___ Record excerpts ___
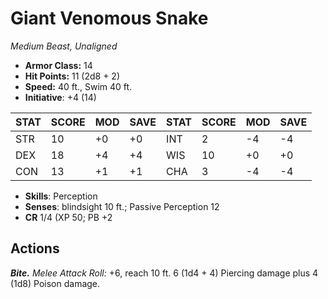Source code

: # Giant Venomous Snake

*Medium Beast, Unaligned*

- **Armor Class:** 14
- **Hit Points:** 11 (2d8 + 2)
- **Speed:** 40 ft., Swim 40 ft.
- **Initiative**: +4 (14)

|STAT|SCORE|MOD|SAVE|STAT|SCORE|MOD|SAVE|
| --- | --- | --- | ---- |---| --- | --- | ---- |
| STR | 10 | +0 | +0 | INT | 2 | -4 | -4 |
| DEX | 18 | +4 | +4 | WIS | 10 | +0 | +0 |
| CON | 13 | +1 | +1 | CHA | 3 | -4 | -4 |

- **Skills**: Perception
- **Senses**: blindsight 10 ft.; Passive Perception 12
- **CR** 1/4 (XP 50; PB +2

## Actions

***Bite.*** *Melee Attack Roll:* +6, reach 10 ft. 6 (1d4 + 4) Piercing damage plus 4 (1d8) Poison damage.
___
Task item: Copy all the records above exactly, but leave out the pictures.

Answer to the problem:
Source code

: # Giant Venomous Snake

*Medium Beast, Unaligned*

- **Armor Class:** 14
- **Hit Points:** 11 (2d8 + 2)
- **Speed:** 40 ft., Swim 40 ft.
- **Initiative**: +4 (14)

|STAT|SCORE|MOD|SAVE|STAT|SCORE|MOD|SAVE|
| --- | --- | --- | ---- |---| --- | --- | ---- |
| STR | 10 | +0 | +0 | INT | 2 | -4 | -4 |
| DEX | 18 | +4 | +4 | WIS | 10 | +0 | +0 |
| CON | 13 | +1 | +1 | CHA | 3 | -4 | -4 |

- **Skills**: Perception
- **Senses**: blindsight 10 ft.; Passive Perception 12
- **CR** 1/4 (XP 50; PB +2

## Actions

***Bite.*** *Melee Attack Roll:* +6, reach 10 ft. 6 (1d4 + 4) Piercing damage plus 4 (1d8) Poison damage.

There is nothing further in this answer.